START Records provided
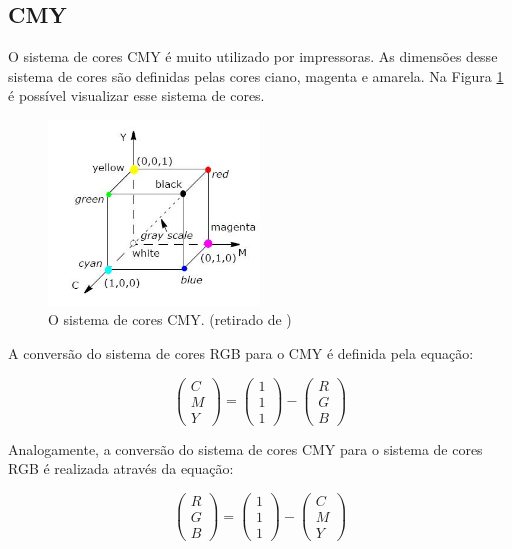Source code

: \documentclass[	12pt, Times, openright, twoside, a4paper, english, brazil]{abntex2}
\begin{document}
\subsection{CMY}
O sistema de cores CMY é muito utilizado por impressoras. As dimensões desse sistema de cores são definidas pelas cores ciano, magenta e amarela. Na Figura \ref{fig:figuraCMY} é possível visualizar esse sistema de cores. 

\begin{figure}[!htb]
\centering \includegraphics[width=0.5\textwidth]{figuraCMY.png}
\caption{O sistema de cores CMY. (retirado de ) \label{fig:figuraCMY}}
\end{figure}

A conversão do sistema de cores RGB para o CMY é definida pela equação:

\begin{equation}
\left(\begin{array}{r}
C\\M\\Y
\end{array}\right)
=
\left(\begin{array}{r}
1\\1\\1
\end{array}\right)
-
\left(\begin{array}{r}
R\\G\\B
\end{array}\right)
\label{eq:CMY}
\end{equation}

Analogamente, a conversão do sistema de cores CMY para o sistema de cores RGB é realizada através da equação:

\begin{equation}
\left(\begin{array}{r}
R\\G\\B
\end{array}\right)
=
\left(\begin{array}{r}
1\\1\\1
\end{array}\right)
-
\left(\begin{array}{r}
C\\M\\Y
\end{array}\right)
\end{equation}
\end{document}
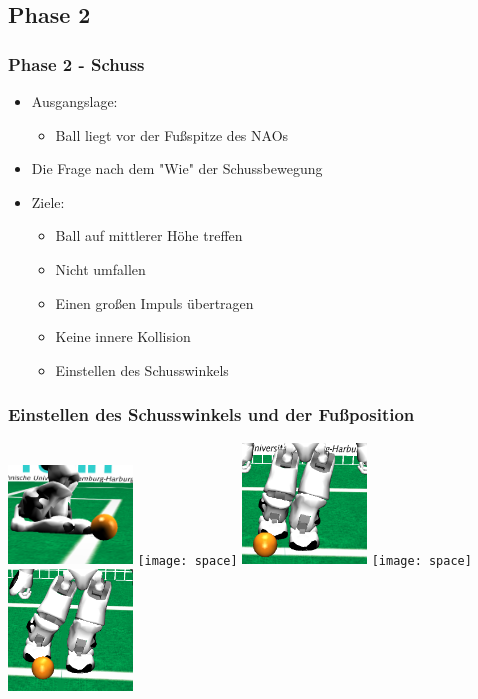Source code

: \documentclass[]{beamer}
\begin{document}
\subsection{Phase 2}
\begin{frame}
	\frametitle{Phase 2 - Schuss}
	\begin{itemize}
		\item Ausgangslage:
		\begin{itemize}
			\item Ball liegt vor der Fußspitze des NAOs
		\end{itemize} 		 
		\item Die Frage nach dem "Wie" der Schussbewegung
		\item Ziele:
		\begin{itemize}
			\item Ball auf mittlerer Höhe treffen
			\item Nicht umfallen
			\item Einen großen Impuls übertragen
			\item Keine innere Kollision
			\item Einstellen des Schusswinkels
		\end{itemize}		 		 
	\end{itemize}
\end{frame}

\begin{frame}
	\frametitle{Einstellen des Schusswinkels und der Fußposition}
	\begin{center}
	\includegraphics[width=3.3cm]{shootside}
	\texttt{[image: space]}
	\includegraphics[width=3.3cm]{shootfrontinner}
	\texttt{[image: space]}
	\includegraphics[width=3.3cm]{shhotfrontouter}
	\end{center}
\end{frame}
\end{document}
END Records provided
__Exercise description__
Among the lines above, which ones hold the string "Phase"? Show them.

__Result of the task__
\subsection{Phase 2}
	\frametitle{Phase 2 - Schuss}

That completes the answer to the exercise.